High altitude cerebral edema (HACE) has been tentatively attributed to
either cellular ion pump failure from ATP depletion or high cerebral
blood flow inducing high capillary pressure. These hypotheses are
inadequate because a) ATP decrease occurs only after anoxia has
silenced neuronal activity, b) prolonged hypercapnic hyperemia
generates only minor transcapillary protein leakage localized to the
less hyperemic brain regions. In connection with this review of HACE
and its causes, three other hypothetic mechanisms which might
contribute are presented: 1) Osmotic cell swelling: Cellular and
mitochondrial osmotic pressure may rise 30 mOsm in ischemia or anoxia
(potentially a 7-10% expansion). Smaller rises caused by hypoxia may
be significant in the closed calvarium. 2) Focal ischemia: This may
result from intracranial hypertension from hyperemia and osmotic
swelling. 3) Angiogenesis: Cellular hypoxia initially attracts and
activates macrophages which express VEGF (vascular endothelial growth
factor) and other cytokines, dissolving capillary basement membranes
and degrading extracellular matrix, resulting in capillary leakage.

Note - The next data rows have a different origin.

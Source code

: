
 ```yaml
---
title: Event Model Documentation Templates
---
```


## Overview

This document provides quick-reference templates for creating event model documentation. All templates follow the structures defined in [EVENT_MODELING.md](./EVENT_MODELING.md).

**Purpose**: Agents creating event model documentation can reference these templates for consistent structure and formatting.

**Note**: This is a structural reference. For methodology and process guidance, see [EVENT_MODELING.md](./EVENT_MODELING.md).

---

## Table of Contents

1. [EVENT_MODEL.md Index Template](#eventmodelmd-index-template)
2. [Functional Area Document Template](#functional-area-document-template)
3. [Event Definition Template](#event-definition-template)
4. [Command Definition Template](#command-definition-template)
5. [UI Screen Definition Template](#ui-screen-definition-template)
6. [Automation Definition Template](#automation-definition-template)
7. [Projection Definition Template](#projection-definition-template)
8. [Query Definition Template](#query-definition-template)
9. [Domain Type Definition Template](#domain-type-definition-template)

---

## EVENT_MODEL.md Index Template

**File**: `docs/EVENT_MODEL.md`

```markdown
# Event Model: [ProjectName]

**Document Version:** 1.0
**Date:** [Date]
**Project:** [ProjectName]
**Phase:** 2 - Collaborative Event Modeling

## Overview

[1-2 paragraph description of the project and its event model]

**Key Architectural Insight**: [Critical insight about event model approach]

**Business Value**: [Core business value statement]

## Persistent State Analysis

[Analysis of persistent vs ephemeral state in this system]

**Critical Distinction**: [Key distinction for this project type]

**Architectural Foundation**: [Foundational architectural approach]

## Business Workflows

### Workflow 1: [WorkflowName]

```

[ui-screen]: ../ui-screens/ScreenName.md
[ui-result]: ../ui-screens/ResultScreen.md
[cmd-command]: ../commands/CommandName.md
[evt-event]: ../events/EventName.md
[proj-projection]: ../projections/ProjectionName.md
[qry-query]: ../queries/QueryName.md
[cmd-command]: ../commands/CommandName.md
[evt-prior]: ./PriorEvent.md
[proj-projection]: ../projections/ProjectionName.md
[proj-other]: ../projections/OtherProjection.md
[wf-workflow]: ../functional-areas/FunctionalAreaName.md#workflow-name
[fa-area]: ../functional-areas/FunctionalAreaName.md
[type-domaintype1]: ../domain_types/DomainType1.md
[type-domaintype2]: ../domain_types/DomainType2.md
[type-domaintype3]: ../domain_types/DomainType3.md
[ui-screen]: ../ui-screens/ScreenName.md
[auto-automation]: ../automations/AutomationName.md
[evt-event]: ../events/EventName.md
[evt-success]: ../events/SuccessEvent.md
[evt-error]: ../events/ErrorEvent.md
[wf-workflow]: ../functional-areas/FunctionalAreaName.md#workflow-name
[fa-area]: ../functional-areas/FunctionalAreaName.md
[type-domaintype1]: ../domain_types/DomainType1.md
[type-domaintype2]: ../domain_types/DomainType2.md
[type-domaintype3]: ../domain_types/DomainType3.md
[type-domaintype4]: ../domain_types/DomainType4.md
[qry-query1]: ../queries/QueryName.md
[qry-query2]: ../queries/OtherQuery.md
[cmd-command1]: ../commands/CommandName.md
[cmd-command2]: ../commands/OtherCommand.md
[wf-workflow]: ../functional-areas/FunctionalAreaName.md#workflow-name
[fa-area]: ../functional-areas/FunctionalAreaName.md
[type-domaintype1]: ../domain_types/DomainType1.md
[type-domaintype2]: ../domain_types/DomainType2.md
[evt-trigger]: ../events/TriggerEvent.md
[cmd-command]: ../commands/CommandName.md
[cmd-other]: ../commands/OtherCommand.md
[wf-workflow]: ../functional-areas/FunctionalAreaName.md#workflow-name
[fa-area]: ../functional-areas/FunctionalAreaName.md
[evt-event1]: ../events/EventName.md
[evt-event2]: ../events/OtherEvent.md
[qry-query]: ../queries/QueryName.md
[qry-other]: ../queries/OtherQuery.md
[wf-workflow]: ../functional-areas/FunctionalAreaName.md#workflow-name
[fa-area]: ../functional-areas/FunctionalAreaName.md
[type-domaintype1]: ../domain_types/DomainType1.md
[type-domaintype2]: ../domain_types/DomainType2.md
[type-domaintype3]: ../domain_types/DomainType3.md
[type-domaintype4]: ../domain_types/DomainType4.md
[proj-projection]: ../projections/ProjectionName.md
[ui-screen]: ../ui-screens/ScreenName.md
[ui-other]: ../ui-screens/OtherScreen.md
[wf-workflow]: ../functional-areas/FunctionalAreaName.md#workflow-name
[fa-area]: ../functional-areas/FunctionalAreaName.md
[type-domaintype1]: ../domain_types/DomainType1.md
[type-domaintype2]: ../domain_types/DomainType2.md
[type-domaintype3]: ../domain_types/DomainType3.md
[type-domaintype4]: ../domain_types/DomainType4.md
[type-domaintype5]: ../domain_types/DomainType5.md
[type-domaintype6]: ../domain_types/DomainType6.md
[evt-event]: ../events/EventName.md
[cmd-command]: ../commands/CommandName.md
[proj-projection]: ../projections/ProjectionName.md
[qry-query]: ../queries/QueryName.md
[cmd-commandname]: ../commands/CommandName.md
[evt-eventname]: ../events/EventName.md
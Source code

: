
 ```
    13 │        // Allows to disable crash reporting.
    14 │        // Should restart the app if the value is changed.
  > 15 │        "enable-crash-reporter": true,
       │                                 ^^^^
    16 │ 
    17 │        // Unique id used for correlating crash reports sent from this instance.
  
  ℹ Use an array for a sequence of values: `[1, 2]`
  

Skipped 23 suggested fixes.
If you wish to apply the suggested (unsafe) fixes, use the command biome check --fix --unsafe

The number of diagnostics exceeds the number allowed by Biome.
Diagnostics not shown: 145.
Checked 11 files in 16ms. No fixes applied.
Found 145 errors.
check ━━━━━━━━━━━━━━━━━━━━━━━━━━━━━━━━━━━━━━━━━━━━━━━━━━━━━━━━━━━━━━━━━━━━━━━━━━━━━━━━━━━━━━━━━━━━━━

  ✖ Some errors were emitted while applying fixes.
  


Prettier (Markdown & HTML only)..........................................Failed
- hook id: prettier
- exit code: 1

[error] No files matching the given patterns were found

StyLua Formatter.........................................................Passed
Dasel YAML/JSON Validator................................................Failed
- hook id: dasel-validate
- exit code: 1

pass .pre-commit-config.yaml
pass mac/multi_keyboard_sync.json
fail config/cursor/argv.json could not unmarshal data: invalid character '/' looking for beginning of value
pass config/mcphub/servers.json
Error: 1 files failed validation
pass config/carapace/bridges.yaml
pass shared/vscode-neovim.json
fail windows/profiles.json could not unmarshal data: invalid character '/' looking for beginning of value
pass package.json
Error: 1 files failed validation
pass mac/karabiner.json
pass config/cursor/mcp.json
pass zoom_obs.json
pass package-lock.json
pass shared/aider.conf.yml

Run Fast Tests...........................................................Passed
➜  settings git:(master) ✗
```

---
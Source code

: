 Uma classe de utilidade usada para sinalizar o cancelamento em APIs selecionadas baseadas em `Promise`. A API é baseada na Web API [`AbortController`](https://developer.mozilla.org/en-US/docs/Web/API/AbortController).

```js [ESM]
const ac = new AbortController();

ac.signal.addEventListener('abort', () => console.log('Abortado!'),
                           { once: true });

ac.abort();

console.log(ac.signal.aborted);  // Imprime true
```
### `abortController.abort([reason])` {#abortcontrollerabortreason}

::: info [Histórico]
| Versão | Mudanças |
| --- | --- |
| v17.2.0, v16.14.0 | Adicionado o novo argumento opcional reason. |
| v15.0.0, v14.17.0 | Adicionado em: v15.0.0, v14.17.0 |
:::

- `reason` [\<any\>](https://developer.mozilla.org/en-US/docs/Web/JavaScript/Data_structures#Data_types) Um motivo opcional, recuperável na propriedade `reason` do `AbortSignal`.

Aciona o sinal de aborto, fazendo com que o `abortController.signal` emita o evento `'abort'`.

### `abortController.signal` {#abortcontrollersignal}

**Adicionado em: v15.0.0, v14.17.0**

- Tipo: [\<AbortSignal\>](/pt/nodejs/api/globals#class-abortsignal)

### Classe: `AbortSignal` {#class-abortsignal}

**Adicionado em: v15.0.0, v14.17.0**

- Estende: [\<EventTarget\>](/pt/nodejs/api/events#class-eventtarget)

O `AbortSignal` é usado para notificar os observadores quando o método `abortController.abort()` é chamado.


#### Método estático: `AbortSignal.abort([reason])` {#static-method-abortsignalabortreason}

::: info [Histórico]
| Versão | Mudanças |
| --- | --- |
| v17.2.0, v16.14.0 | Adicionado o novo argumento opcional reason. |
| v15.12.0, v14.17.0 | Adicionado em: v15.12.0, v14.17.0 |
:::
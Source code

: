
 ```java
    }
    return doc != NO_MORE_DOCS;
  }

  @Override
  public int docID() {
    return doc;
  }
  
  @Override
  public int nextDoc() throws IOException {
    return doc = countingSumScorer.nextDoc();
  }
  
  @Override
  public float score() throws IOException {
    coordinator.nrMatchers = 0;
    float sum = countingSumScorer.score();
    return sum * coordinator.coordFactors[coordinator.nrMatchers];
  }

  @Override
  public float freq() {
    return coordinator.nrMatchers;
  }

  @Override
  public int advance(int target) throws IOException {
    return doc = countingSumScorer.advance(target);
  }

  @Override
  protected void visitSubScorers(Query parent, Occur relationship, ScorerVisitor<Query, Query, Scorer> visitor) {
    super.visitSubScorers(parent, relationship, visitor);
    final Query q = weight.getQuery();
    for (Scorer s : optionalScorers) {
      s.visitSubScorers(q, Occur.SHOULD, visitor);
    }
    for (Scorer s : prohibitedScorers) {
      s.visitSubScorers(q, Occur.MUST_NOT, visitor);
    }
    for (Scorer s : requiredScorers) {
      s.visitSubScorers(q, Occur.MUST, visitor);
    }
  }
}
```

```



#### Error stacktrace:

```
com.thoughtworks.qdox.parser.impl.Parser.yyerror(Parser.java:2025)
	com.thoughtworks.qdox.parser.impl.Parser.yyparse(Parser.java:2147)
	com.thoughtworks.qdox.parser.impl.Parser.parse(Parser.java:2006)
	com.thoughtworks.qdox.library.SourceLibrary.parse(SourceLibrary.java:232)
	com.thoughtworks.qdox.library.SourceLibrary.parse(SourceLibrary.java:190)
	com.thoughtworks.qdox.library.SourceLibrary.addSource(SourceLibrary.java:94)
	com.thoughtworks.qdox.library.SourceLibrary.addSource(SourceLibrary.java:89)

In HACE, petechial hemorrhages are seen in the nerve cell layers of
the retina and similar changes have been described throughout the
brain. Evidence linking HACE to angiogenesis is that Dexamethasone,
an effective inhibitor of angiogenesis, has demonstrated unique
success in preventing and treating HACE.
Received 8 February 1995; accepted in final form 17 April 1995.
APS Manuscript Number A858-4.
Article publication pending Journal of Applied Physiology.
ISSN 1080-4757 Copyright 1995 The American Physiological Society.
Published in APStracts on 9 May 1995.